Robert A. Hoover was Yeager’s back up pilot, friend, and partner in crime. The two were like two old school chums who got along famously. They would egg one another on in flight and in pranks. Yeager personally requested Hoover as his backup pilot with Colonel Boyd. Hoover once had to talk Yeager down for a blind landing in the Bell X-1. The canopy had frozen over so badly that Yeager could not see outside.
He left active duty in 1948 and began life as a test pilot for North American Aviation and instructor of military pilots. He set several aviation records. However, he made his real mark on the Air Show circuit flying a P-51 Mustang called, Ole Yeller. He flew into the 1990s.
One of the Doctor Aviation students met Hoover at Oshkosh several years ago. They have a great photo with the legend, which you can see at http://roseacademyacademics.blogspot.com/2017/07/doctor-aviation-review.html . Hoover passed away on October 25, 2016 at the age of 94.
Arguably the most important man in the entire venture, perhaps more important than Yeager himself, was Jackie Lynwood Ridley. Jack Ridley was a test pilot and a top flight test engineer. According to Yeager, Ridley possessed two important gifts. One, he was a very talented engineer. Two, unlike most really good engineers, he could break down and explain advanced engineer concepts into simple language.

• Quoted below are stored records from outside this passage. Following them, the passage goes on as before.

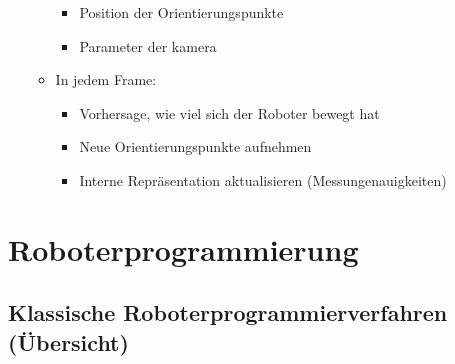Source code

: \documentclass[paper=a4, fontsize=11pt]{scrartcl} %
\numberwithin{equation}{section} %
\numberwithin{figure}{section} %
\numberwithin{table}{section} %
\begin{document}
\begin{itemize}
\begin{itemize}
\begin{itemize}
\item Position der Orientierungspunkte
\item Parameter der kamera
\end{itemize}
\item In jedem Frame:
\begin{itemize}
\item Vorhersage, wie viel sich der Roboter bewegt hat
\item Neue Orientierungspunkte aufnehmen
\item Interne Repräsentation aktualisieren (Messungenauigkeiten)
\end{itemize}
\end{itemize}
\end{itemize}

\section{Roboterprogrammierung}

\subsection{Klassische Roboterprogrammierverfahren (Übersicht)}
\end{document}
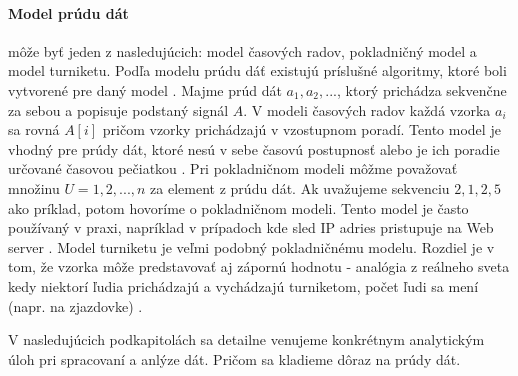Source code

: \paragraph{Model prúdu dát} môže byť jeden z nasledujúcich: model časových radov, pokladničný model a model turniketu. Podľa modelu prúdu dáť existujú príslušné algoritmy, ktoré boli vytvorené pre daný model \citep{tran2014change}. Majme prúd dát $a_1, a_2, ...$, ktorý prichádza sekvenčne za sebou a popisuje podstaný signál $A$. 
V modeli časových radov každá vzorka $a_i$ sa rovná $A[i]$ pričom vzorky prichádzajú v vzostupnom poradí. Tento model je vhodný pre prúdy dát, ktoré nesú v sebe časovú postupnosť alebo je ich poradie určované časovou pečiatkou \citep{muthukrishnan2005data}.
Pri pokladničnom modeli môžme považovať množinu $U = {1, 2, ..., n}$ za element z prúdu dát. Ak uvažujeme sekvenciu $2, 1, 2, 5$ ako príklad, potom hovoríme o pokladničnom modeli. Tento model je často používaný v praxi, napríklad v prípadoch kde sled IP adries pristupuje na Web server \citep{ikonomovska2013algorithmic, muthukrishnan2005data}.
Model turniketu je veľmi podobný pokladničnému modelu. Rozdiel je v tom, že vzorka môže predstavovať aj zápornú hodnotu - analógia z reálneho sveta kedy niektorí ľudia prichádzajú a vychádzajú turniketom, počet ľudi sa mení (napr. na zjazdovke) \citep{ikonomovska2013algorithmic, muthukrishnan2005data}.

\par
V nasledujúcich podkapitolách sa detailne venujeme konkrétnym analytickým úloh pri spracovaní a anlýze dát. Pričom sa kladieme dôraz na prúdy dát.



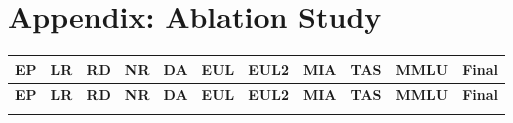 \documentclass[11pt]{article}
\begin{document}
%



\appendix
\onecolumn
\section{Appendix: Ablation Study}\nopagebreak[4]
\nopagebreak
\label{sec:appendixA}


\begin{longtable}[h]{|r|r|l|l|l|l|l|r|r|l|r|}
\hline
\multicolumn{1}{|c|}{\textbf{EP}} & \multicolumn{1}{c|}{\textbf{LR}} & \multicolumn{1}{c|}{\textbf{RD}} & \multicolumn{1}{c|}{\textbf{NR}} & \multicolumn{1}{c|}{\textbf{DA}} & \multicolumn{1}{c|}{\textbf{EUL}} & \multicolumn{1}{c|}{\textbf{EUL2}} & \multicolumn{1}{c|}{\textbf{MIA}} & \multicolumn{1}{c|}{\textbf{TAS}} & \multicolumn{1}{c|}{\textbf{MMLU}} & \multicolumn{1}{c|}{\textbf{Final}} \\ 
\hline
\endfirsthead

\hline
\multicolumn{1}{|c|}{\textbf{EP}} & \multicolumn{1}{c|}{\textbf{LR}} & \multicolumn{1}{c|}{\textbf{RD}} & \multicolumn{1}{c|}{\textbf{NR}} & \multicolumn{1}{c|}{\textbf{DA}} & \multicolumn{1}{c|}{\textbf{EUL}} & \multicolumn{1}{c|}{\textbf{EUL2}} & \multicolumn{1}{c|}{\textbf{MIA}} & \multicolumn{1}{c|}{\textbf{TAS}} & \multicolumn{1}{c|}{\textbf{MMLU}} & \multicolumn{1}{c|}{\textbf{Final}} \\
\hline
\endhead

\hline
\endfoot


\end{longtable}
\end{document}
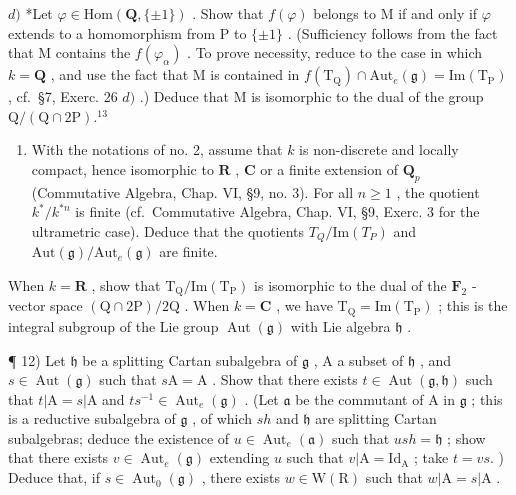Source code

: \(d)\) *Let \(\varphi\in\mathrm{Hom}(\mathbf{Q},\{\pm1\})\) . Show that \(f(\varphi)\) belongs to M if and only if \(\varphi\) extends to a homomorphism from P to \(\{\pm1\}\) . (Sufficiency follows from the fact that M contains the \(f(\varphi_{\alpha})\) . To prove necessity, reduce to the case in which \(k=\mathbf{Q}\) , and use the fact that M is contained in \(f(\mathrm{T}_{\mathrm{Q}})\cap\mathrm{Aut}_{e}(\mathfrak{g})=\mathrm{Im}(\mathrm{T}_{\mathrm{P}})\) , cf.~§7, Exerc. 26 \(d)\) .) Deduce that M is isomorphic to the dual of the group \(\mathrm{Q}/(\mathrm{Q}\cap2\mathrm{P}).^{13}\)

\begin{enumerate}
\def\labelenumi{\arabic{enumi})}
\setcounter{enumi}{10}
\tightlist
\item
  With the notations of no. 2, assume that \(k\) is non-discrete and locally compact, hence isomorphic to \(\mathbf{R}\) , \(\mathbf{C}\) or a finite extension of \(\mathbf{Q}_p\) (Commutative Algebra, Chap. VI, §9, no. 3). For all \(n \geq 1\) , the quotient \(k^* / k^{*n}\) is finite (cf.~Commutative Algebra, Chap. VI, §9, Exerc. 3 for the ultrametric case). Deduce that the quotients \(T_Q / \text{Im}(T_P)\) and \(\text{Aut}(\mathfrak{g}) / \text{Aut}_e(\mathfrak{g})\) are finite.
\end{enumerate}

When \(k = \mathbf{R}\) , show that \(\mathrm{T_Q / Im(T_P)}\) is isomorphic to the dual of the \(\mathbf{F}_{2}\) -vector space \((\mathrm{Q} \cap 2\mathrm{P}) / 2\mathrm{Q}\) . When \(k = \mathbf{C}\) , we have \(\mathrm{T_Q = Im(T_P)}\) ; this is the integral subgroup of the Lie group \(\operatorname{Aut}(\mathfrak{g})\) with Lie algebra \(\mathfrak{h}\) .

¶ 12) Let \(\mathfrak{h}\) be a splitting Cartan subalgebra of \(\mathfrak{g}\) , A a subset of \(\mathfrak{h}\) , and \(s \in \operatorname{Aut}(\mathfrak{g})\) such that \(s\mathrm{A} = \mathrm{A}\) . Show that there exists \(t \in \operatorname{Aut}(\mathfrak{g}, \mathfrak{h})\) such that \(t|\mathrm{A} = s|\mathrm{A}\) and \(ts^{-1} \in \operatorname{Aut}_e(\mathfrak{g})\) . (Let \(\mathfrak{a}\) be the commutant of A in \(\mathfrak{g}\) ; this is a reductive subalgebra of \(\mathfrak{g}\) , of which \(sh\) and \(\mathfrak{h}\) are splitting Cartan subalgebras; deduce the existence of \(u \in \operatorname{Aut}_e(\mathfrak{a})\) such that \(ush = \mathfrak{h}\) ; show that there exists \(v \in \operatorname{Aut}_e(\mathfrak{g})\) extending \(u\) such that \(v|\mathrm{A} = \mathrm{Id}_{\mathrm{A}}\) ; take \(t = vs.\) ) Deduce that, if \(s \in \operatorname{Aut}_0(\mathfrak{g})\) , there exists \(w \in \mathrm{W}(\mathrm{R})\) such that \(w|\mathrm{A} = s|\mathrm{A}\) .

Boyd handpicked Ridley to accompany Yeager, telling Ridley to stay at Yeager’s side. Boyd knew that Ridley could compensate for what Yeager lacked in formal education. There were many sessions where Ridley tutored Yeager after engineering meetings to ensure complete understanding on Yeager’s part.
Following the historic flight, Ridley was sent to Washington State to help with the Boeing B-47 Stratojet. Soon thereafter he was stationed at Muroc (soon to be Edwards) where he spent nearly a decade working on developing an entire generation of aircraft. His biggest contribution was creating standardized procedures for both testing and data reduction and publishing of test flight data. Many of these procedures are still in use today at the Flight Test Center.
Ridley was eventually promoted to Colonel. He was tragically killed in 1947 was acting as the co-pilot on a C-47 that crashed into a snow covered mountain in Japan. The Mission Control Center at Edwards is named in his honor.
As often is the case, the pilot gets the fame for breaking the sound barrier. This was no small feat. However, this feat was made possible by Yeager’s coworkers, Albert Boyd, Bob Hoover and Jack Ridley. Ironically, only Yeager was living to see the 70th anniversary.